Spot size is fundamentally determined by the combination of diffraction and aberrations illustrated by red and blue, respectively, in Figure 7. Generally, when focusing laser beams, spherical aberration is assumed to be the only and dominant type of aberration, which is why Equation 11 only takes spherical aberration into account. In regards to diffraction, the shorter the focal length, the smaller the spot size. More importantly, the larger the input beam diameter the smaller the spot size.

By expanding the beam within the system, the input diameter is increased by a factor of MP, reducing the divergence by a factor of MP. When the beam is focused down to a small spot, the spot is a factor of MP smaller than that of an unexpanded beam for an ideal, diffraction-limited spot. However, there is a tradeoff with spherical aberration because it increases along with the input beam diameter.

## Application 4: Laser Beam Size Compensation

Variable laser beam expanders are often used to standardize laser beam sizes in applications. Lasers produce a specified beam diameter, but also have tolerances on that diameter. In order to achieve a set beam diameter further down the optical path in multiple systems, variable beam expanders can be used to compensate for this laser-to-laser variability in beam size.

## Beam Expander Selection Criteria

When choosing a beam expander for an application, certain criteria must be determined in order to achieve the correct performance.

### Sliding vs. Rotating Focusing Mechanisms:

The mechanics used to focus a beam expander or change the magnification of a variable beam expander are typically classified into two different types: sliding and rotating. Rotating focusing mechanisms, such as threaded focusing tubes, rotate the optical elements during translation. They have a lower cost than sliding focusing mechanisms due to their simplified mechanics, but they create the potential for beam wander due to the element rotation (Figure 8).

##### Figure 8: Exaggerated illustration of the beam wander that may be caused by rotating focus mechanisms

Sliding focusing mechanisms, such as helicoid barrels, translate the internal optics without rotating them, thus minimizing beam wander. However, this requires more complex mechanics than those of rotating focus mechanisms, increasing system cost. Poorly designed sliding optics may also have too much freedom of movement in the mechanics. While the pointing error in these poorly designed designs will not rotate when adjusted, it will be larger than for rotating optics or correctly designed sliding optics.

### Internal Focus:

Keplerian beam expanders contain an internal focus that may be problematic in high power systems. The intense focused spot can ionize the air or lead to wavefront errors as a result of the heat deflecting light rays. Because of this, most beam expanders are Galilean to avoid complications caused by internal focusing. However, certain applications require spatial filtering which is only possible in Keplerian designs because of the internal focus capability.

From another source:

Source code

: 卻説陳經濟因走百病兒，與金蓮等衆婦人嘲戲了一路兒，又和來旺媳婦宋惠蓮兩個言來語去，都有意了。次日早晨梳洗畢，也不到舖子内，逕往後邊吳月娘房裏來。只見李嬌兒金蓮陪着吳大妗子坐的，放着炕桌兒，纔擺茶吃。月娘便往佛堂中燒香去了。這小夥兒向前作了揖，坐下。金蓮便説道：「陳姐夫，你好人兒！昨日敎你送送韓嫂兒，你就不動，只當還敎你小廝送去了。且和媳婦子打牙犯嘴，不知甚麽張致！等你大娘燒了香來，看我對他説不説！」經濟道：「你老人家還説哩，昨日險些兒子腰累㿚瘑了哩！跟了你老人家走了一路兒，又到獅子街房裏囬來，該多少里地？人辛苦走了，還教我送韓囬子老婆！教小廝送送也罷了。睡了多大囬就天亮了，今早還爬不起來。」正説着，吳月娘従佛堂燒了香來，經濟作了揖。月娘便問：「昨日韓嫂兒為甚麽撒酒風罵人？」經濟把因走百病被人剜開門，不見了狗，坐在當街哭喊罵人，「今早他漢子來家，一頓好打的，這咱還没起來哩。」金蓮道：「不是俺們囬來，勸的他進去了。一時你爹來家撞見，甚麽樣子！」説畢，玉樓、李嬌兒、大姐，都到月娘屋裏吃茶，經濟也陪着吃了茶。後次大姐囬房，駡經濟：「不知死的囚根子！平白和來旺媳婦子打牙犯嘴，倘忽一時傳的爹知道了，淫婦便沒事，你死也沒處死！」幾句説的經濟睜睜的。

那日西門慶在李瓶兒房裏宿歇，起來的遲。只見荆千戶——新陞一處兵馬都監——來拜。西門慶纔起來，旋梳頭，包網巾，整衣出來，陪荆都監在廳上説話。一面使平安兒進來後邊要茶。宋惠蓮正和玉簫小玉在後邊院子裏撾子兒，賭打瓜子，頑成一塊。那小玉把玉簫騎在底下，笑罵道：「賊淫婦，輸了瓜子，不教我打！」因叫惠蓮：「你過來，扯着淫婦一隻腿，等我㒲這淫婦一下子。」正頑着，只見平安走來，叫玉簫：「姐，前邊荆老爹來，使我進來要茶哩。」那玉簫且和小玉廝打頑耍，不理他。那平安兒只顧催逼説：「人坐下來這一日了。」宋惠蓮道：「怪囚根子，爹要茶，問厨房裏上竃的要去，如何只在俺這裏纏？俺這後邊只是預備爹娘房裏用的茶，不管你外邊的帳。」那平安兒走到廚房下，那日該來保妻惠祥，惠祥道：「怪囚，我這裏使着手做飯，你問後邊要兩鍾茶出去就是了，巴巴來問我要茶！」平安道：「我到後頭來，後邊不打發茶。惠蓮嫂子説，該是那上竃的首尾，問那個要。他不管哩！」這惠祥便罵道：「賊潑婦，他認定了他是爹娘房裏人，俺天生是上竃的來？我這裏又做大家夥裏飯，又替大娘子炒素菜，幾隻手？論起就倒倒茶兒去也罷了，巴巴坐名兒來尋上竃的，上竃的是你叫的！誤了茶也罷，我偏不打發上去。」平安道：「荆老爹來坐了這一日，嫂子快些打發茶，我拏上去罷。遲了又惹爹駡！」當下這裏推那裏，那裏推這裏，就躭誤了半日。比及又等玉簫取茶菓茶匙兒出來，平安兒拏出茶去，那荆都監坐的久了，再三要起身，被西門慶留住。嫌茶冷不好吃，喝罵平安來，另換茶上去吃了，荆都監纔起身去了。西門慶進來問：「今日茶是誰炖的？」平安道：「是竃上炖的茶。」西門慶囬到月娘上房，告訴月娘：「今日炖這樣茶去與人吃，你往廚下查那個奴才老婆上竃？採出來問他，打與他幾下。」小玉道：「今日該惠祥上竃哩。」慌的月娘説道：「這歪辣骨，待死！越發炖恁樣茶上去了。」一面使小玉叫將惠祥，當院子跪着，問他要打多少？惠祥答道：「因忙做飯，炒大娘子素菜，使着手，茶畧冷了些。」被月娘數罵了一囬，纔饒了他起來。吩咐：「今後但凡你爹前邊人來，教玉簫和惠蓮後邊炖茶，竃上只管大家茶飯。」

### Reflective vs. Transmissive:

Reflective beam expanders utilize curved mirrors instead of transmissive lenses to expand a beam (Figure 9). Reflective beam expanders are much less common than transmissive beam expanders, but have several advantages that make them the right choice for certain applications. Reflective beam expanders do not suffer from chromatic aberration, whereas the magnification and output beam collimation of transmissive beam expanders is wavelength dependent. While this is not relevant for many laser applications because lasers tend to lase at a single wavelength, it may be critical in broadband applications. The achromatic performance of reflective beam expanders is required for multi-laser systems, some tunable lasers, and ultrafast lasers. Ultrafast lasers inherently span a broader wavelength range than other lasers due to their extremely short pulse duration. Quantum cascade lasers also benefit from reflective beam expanders as transmissive options may not exist at their operating wavelengths.

## Edmund Optics Products

The TECHSPEC® Scorpii Nd:YAG Beam Expanders are available for applications where cost is the driving factor. Featuring 2-element Galilean designs with diffraction limited performance at YAG wavelengths, the Scorpii Nd:YAG Beam Expanders offer a variety of magnification ranges from 2X to 10X ideal for prototyping and OEM integration.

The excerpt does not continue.